South Korea Church growing says Catholic leader after visit

(Photo: REUTERS / Kim Kyung-Hoon)A Catholic priest prays for family members of missing passengers aboard the South Korean ferry Sewol which capsized on Wednesday, during a special Easter service at a gymnasium in Jindo April 20, 2014. More than 50 people are now known to have died and 252, mostly children, presumed dead in the upturned hull of the stricken vessel that capsized off the southwestern tip of the Korean Peninsula on Wednesday. Since then hundreds of other relatives have spent 24 hours a day waiting helplessly for news in makeshift accommodation at a gymnasium in the port city of Jindo, the center of the rescue operation.

South Koreans are increasingly converting to Christianity, a proof of the growing vitality of the Church in the country, says a Catholic leader.

Bishop Mario Toso, secretary of the Vatican's Pontifical Council for Justice and Peace, told Catholic News Agency that marginalized people were looking to the Church to gain a sense of belonging.

"I could personally witness that the Catholic Church is a sort of 'hook' for poor and unemployed people in South Korea," Bishop Toso told the Catholic News Agency, recalling a recent trip visit to South Korea.

"I was especially struck by priests who advocate for the weakest people and share their pain in different social contexts," he noted.

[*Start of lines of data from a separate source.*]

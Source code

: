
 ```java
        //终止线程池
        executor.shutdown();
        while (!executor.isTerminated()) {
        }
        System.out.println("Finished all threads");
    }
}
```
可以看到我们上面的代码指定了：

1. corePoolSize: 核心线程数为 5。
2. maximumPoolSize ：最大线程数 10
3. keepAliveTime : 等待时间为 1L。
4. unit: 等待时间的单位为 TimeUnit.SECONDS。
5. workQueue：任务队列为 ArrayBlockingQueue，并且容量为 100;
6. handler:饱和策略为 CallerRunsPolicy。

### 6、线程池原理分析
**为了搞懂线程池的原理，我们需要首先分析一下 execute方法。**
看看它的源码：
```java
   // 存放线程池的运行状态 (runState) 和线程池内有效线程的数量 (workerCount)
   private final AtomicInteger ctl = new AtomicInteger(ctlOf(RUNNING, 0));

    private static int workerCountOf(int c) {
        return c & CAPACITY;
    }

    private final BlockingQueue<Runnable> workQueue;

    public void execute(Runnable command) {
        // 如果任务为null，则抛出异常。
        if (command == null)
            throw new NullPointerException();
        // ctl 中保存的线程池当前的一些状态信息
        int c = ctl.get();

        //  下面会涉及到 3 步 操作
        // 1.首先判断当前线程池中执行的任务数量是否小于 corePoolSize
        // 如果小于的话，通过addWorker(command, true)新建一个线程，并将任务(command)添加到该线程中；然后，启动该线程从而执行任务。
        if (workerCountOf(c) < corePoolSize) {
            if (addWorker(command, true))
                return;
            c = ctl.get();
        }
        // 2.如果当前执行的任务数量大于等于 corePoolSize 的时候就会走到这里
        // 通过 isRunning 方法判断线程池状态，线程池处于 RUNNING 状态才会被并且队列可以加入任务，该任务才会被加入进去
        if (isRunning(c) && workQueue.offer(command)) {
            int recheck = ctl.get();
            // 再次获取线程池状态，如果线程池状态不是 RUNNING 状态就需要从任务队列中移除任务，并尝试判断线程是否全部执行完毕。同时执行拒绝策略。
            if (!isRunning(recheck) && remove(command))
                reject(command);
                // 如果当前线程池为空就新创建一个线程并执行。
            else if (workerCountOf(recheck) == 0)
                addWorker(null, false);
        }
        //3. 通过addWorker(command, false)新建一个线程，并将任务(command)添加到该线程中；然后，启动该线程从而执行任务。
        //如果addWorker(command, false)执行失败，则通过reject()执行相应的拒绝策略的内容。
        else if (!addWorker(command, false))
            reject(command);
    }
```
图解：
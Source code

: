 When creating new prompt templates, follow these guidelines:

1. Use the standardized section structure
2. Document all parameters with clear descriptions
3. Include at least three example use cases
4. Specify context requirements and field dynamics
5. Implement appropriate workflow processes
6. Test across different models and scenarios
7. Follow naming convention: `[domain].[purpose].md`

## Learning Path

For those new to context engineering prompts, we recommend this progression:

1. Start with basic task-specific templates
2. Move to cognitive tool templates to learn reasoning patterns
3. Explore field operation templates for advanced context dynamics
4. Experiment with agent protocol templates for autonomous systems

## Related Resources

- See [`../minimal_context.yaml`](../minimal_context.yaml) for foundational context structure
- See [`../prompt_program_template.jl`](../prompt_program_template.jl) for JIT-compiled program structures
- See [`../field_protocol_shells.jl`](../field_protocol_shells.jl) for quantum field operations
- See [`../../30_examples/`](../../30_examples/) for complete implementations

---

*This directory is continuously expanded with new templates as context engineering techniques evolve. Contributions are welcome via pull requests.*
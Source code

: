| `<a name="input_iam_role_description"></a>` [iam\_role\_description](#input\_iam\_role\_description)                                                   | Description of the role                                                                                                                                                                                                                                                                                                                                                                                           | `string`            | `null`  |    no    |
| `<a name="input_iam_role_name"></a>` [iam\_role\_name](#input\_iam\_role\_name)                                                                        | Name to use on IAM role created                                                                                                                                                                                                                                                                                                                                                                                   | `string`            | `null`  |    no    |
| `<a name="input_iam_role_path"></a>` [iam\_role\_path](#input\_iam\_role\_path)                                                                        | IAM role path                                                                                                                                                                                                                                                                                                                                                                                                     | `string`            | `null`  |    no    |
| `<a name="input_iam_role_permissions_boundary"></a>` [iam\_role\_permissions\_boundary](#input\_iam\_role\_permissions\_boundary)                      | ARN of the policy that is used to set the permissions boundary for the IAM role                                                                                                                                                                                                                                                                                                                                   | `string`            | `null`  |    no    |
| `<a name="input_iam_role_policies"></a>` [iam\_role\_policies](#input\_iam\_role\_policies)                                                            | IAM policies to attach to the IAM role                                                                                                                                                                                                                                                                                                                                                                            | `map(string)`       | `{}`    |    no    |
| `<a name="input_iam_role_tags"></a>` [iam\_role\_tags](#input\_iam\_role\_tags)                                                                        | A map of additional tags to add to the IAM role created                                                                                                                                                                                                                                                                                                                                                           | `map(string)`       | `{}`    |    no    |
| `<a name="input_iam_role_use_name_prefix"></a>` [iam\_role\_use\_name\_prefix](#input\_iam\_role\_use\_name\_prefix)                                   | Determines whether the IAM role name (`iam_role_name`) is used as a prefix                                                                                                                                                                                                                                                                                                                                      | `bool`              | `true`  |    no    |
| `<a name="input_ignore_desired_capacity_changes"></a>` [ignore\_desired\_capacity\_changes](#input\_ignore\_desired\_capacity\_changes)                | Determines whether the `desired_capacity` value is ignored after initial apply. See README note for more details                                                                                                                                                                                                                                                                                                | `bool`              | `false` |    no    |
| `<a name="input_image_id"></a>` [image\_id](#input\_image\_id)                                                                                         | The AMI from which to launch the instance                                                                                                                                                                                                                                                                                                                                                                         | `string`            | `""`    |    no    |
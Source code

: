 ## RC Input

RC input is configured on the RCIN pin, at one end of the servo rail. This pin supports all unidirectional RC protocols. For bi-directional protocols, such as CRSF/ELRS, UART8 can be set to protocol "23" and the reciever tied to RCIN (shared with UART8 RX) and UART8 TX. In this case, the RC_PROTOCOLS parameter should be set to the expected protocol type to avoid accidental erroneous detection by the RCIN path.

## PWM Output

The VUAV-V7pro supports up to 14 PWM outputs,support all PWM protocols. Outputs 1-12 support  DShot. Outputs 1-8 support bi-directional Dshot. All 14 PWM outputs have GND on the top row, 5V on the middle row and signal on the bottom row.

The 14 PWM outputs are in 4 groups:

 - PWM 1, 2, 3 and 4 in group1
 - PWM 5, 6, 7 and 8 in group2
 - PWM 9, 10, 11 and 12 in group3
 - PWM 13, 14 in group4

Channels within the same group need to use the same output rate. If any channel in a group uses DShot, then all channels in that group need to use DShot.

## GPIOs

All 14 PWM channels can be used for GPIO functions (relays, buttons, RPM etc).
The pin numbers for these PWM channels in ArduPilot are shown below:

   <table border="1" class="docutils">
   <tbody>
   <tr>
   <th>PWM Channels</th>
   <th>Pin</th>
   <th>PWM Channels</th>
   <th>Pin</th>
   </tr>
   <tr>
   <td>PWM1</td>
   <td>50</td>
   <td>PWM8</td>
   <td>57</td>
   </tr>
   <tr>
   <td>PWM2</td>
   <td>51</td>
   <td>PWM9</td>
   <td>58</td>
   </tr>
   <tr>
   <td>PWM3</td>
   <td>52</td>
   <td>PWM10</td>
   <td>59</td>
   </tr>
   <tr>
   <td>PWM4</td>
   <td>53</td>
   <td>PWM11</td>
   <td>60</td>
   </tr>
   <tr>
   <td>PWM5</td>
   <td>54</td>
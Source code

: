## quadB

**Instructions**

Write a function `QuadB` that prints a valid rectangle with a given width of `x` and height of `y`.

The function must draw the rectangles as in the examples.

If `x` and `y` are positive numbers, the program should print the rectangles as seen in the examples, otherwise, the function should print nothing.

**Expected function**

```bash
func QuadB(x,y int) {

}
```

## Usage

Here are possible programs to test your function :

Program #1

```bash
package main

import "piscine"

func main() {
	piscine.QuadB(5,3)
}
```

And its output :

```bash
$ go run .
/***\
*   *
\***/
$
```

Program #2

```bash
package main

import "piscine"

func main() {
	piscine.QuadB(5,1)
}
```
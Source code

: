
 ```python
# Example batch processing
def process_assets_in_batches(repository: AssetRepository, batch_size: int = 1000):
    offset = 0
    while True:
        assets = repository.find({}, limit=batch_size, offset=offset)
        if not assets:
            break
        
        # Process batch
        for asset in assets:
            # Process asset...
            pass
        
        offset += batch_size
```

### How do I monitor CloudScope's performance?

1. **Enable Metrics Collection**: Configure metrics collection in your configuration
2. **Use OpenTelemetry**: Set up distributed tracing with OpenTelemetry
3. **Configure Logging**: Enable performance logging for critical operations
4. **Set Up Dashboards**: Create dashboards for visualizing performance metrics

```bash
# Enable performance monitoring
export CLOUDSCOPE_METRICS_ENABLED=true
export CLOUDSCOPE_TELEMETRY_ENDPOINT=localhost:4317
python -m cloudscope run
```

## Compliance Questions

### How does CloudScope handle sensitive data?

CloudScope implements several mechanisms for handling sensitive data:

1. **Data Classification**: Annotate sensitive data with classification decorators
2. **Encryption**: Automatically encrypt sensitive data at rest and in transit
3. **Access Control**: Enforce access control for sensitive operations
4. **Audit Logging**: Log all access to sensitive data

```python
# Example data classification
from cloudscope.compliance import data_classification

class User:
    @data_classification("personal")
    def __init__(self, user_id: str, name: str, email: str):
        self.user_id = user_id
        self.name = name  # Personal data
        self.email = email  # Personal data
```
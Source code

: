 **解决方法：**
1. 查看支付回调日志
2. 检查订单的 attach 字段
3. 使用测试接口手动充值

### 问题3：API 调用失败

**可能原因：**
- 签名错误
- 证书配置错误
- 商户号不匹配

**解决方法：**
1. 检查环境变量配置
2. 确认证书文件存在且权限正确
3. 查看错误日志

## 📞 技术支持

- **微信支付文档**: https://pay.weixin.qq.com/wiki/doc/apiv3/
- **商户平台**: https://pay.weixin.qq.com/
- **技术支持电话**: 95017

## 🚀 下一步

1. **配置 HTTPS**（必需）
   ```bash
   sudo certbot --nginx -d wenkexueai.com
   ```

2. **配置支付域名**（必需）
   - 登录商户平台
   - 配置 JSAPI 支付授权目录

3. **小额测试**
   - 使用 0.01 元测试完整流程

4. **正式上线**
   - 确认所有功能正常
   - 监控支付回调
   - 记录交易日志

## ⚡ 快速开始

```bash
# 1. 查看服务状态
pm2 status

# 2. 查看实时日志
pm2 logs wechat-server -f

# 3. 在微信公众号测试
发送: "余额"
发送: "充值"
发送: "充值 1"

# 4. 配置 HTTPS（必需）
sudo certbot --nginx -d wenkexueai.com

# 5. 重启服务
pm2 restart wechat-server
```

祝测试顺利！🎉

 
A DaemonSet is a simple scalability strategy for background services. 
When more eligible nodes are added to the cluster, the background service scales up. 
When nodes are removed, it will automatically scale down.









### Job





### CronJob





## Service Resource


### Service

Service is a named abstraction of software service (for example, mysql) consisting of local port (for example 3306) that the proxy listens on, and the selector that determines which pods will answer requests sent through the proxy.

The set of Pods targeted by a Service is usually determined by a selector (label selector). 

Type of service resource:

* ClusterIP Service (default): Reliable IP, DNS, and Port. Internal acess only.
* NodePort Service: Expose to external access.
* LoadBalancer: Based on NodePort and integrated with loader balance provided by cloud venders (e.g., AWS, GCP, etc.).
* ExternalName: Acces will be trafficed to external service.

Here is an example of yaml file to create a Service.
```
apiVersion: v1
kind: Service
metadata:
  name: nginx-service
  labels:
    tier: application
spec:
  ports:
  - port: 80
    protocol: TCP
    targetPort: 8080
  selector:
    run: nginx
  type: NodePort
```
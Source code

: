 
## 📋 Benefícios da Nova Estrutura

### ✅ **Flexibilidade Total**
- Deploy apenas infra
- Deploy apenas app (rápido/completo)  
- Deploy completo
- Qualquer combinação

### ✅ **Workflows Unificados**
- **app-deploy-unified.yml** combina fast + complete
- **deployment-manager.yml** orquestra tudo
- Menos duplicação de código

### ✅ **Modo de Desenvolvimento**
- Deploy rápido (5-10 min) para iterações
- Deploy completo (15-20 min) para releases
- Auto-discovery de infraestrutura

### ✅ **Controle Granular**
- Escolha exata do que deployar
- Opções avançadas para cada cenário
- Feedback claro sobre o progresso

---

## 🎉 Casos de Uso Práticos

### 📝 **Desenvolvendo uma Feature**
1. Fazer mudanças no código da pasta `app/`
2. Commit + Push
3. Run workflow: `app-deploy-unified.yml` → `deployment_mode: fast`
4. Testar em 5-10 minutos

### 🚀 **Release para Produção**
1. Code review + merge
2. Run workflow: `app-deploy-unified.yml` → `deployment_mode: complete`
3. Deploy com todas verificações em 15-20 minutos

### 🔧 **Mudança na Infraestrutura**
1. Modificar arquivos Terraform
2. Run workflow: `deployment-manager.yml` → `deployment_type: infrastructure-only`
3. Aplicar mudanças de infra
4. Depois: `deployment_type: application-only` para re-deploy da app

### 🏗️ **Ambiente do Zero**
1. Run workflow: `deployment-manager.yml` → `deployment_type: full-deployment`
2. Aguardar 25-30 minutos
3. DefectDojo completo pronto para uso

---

Toso was in Seoul in June to give a series of lectures on Pope Francis' Evangelii Gaudium (The Joy of the Gospel), an exhortation to evangelization.

He said shared that despite Roman Catholics being a minority in South Kora the community's passion remains strong to counter the rise of "materialism" and "consumerism."

"I could highlight in my lectures and I personally saw that the Catholic community in Korea is strongly committed to the announcement of the Gospel and Jesus," Toso recounted.

"This is a revolutionary step, since the presentation of Jesus faces the dominant culture – in Korea as well as in the rest of world – of a materialism and consumerism ready to adore the idol of money and to consider the weakest people as useless."

Participation in the lectures had a diverse collection of people, which included atheists, who Toso said were "struck by the words of the Mass."

Toso told CNA, "The Church in Korea is very close to the people."

About 30 percent of South Korea's population of 49 million are Christians, with Catholics comprising some 11 percent of South Korea's population. Buddhists account for more than 20 percent of the people.

Despite being a minority Catholics have about 30 representatives in South Korea's Parliament, examiner.com reported.

The report said that nearly 47 percent of the country identifies as irreligious or non-religious, and at least one statistical report says around 15 percent of the population of South Korea identify themselves as convinced atheists.

Pope Francis will visit South Korea from August 14 to 18 and participate in Asian Youth Day.